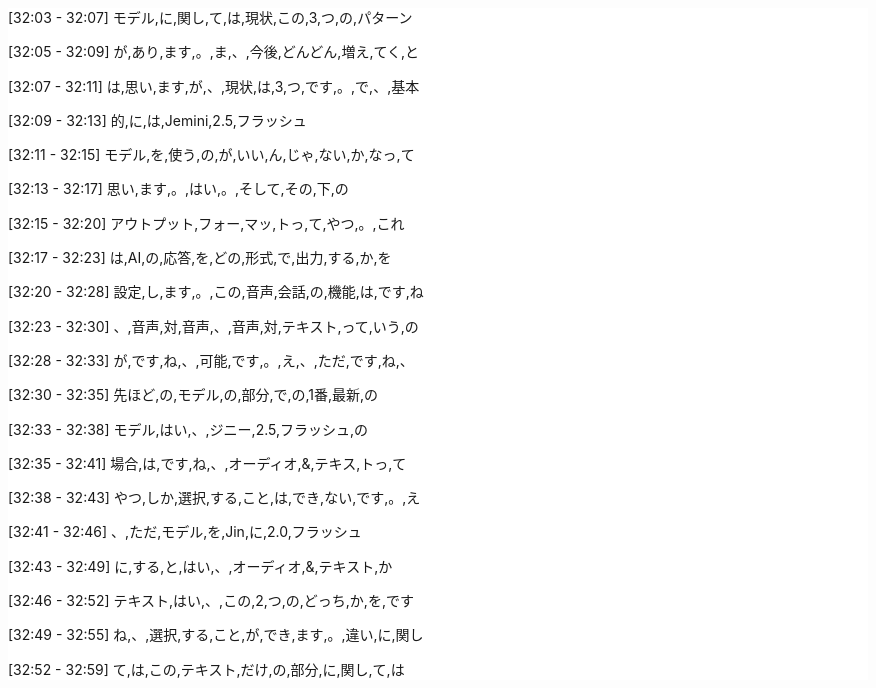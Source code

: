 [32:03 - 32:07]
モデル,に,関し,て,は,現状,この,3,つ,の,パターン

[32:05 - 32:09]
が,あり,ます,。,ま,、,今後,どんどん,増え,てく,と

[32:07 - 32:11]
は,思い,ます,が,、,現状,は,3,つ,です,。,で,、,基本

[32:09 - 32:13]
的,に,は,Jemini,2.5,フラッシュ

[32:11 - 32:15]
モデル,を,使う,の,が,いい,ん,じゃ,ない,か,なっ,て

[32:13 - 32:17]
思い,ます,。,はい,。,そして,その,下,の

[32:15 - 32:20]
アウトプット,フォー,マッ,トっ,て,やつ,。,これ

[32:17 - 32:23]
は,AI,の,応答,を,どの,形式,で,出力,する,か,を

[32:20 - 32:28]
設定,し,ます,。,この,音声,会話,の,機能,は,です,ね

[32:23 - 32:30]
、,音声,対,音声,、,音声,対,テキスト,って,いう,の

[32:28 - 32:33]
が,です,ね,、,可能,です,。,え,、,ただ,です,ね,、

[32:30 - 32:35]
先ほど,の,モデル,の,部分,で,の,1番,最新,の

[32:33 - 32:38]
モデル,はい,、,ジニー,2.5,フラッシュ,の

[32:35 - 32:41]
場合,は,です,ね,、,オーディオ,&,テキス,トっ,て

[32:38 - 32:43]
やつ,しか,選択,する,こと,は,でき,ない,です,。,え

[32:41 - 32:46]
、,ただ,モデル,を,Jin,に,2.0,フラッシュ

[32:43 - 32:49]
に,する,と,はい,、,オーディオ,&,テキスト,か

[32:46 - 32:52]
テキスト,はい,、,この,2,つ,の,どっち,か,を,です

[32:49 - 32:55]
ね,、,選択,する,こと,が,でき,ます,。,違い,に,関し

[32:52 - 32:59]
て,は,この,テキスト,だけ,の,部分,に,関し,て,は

§ §

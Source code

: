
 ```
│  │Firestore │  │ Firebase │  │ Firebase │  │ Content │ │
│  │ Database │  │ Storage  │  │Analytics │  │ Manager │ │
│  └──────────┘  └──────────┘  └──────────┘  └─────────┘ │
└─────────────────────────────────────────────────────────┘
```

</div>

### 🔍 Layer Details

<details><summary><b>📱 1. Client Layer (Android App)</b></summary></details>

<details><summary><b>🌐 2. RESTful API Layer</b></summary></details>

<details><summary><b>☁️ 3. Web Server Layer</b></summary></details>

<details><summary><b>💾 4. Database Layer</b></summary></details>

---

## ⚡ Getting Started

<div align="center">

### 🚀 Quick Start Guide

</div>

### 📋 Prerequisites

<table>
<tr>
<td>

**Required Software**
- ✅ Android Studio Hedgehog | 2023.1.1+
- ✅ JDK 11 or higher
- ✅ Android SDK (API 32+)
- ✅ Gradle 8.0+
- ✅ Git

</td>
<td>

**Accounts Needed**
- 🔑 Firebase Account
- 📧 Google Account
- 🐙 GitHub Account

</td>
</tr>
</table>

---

§ §

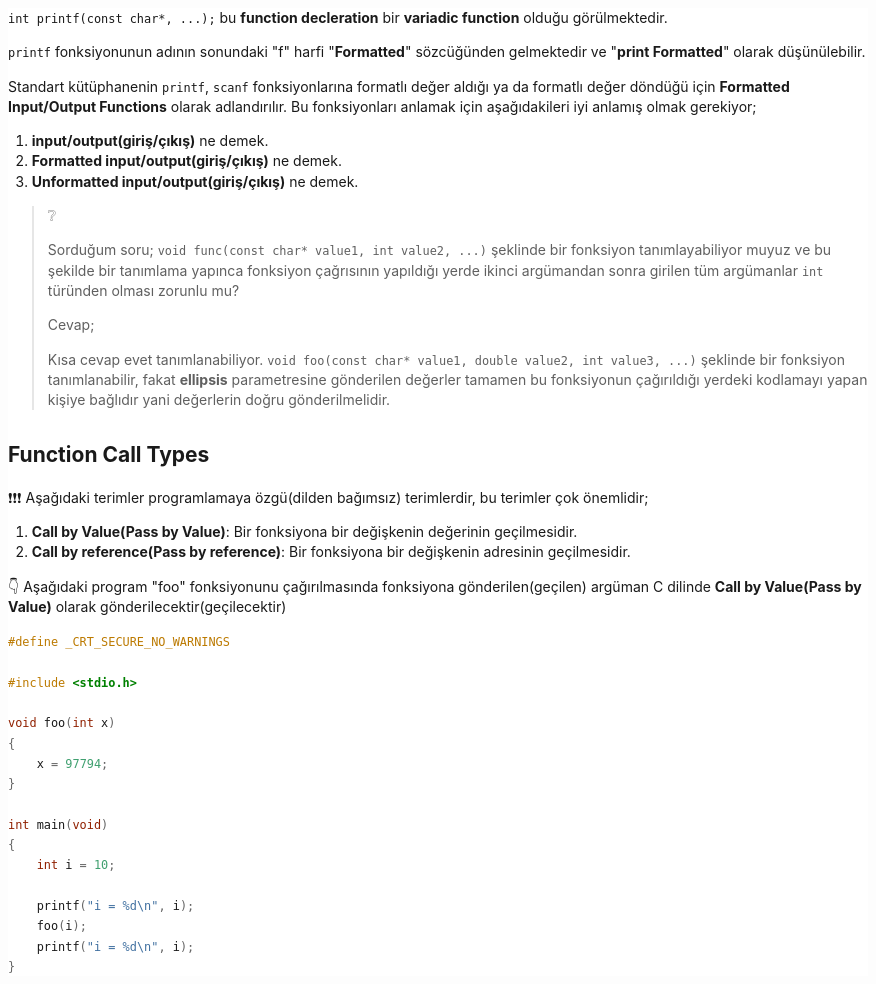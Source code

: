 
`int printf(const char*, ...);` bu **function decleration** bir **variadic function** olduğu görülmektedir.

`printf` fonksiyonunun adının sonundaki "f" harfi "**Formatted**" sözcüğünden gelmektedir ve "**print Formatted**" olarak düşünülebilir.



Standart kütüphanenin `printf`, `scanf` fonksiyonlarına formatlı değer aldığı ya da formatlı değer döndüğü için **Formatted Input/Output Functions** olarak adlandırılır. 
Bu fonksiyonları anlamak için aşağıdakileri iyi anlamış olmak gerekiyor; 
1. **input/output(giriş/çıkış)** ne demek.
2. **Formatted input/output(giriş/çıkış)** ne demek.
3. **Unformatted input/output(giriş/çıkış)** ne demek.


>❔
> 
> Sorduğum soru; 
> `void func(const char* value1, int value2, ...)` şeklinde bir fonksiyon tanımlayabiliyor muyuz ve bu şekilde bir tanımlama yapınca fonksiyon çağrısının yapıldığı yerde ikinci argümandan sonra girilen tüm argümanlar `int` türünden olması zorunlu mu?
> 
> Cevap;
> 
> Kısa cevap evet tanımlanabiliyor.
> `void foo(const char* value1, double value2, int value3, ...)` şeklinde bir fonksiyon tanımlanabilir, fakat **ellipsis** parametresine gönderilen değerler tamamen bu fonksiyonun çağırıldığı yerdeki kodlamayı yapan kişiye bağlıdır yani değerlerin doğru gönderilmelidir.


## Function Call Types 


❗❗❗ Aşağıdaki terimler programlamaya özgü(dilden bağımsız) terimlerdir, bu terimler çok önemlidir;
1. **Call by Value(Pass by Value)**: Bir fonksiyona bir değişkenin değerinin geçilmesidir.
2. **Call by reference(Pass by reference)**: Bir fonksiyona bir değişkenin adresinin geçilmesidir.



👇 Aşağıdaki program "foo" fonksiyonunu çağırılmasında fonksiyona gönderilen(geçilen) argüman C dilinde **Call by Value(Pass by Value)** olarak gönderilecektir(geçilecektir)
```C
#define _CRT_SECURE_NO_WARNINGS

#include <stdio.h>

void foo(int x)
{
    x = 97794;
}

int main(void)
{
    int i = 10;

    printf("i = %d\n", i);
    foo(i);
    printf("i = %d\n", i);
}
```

§ §

→ **Task**
Within the material above, the line with "ね,、,選択,する,こと,が,でき,ます,。,違い,に,関し" opens the range and the line with "て,は,この,テキスト,だけ,の,部分,に,関し,て,は" closes it; reproduce that range word for word.

→ **Your solution**
ね,、,選択,する,こと,が,でき,ます,。,違い,に,関し

[32:52 - 32:59]
て,は,この,テキスト,だけ,の,部分,に,関し,て,は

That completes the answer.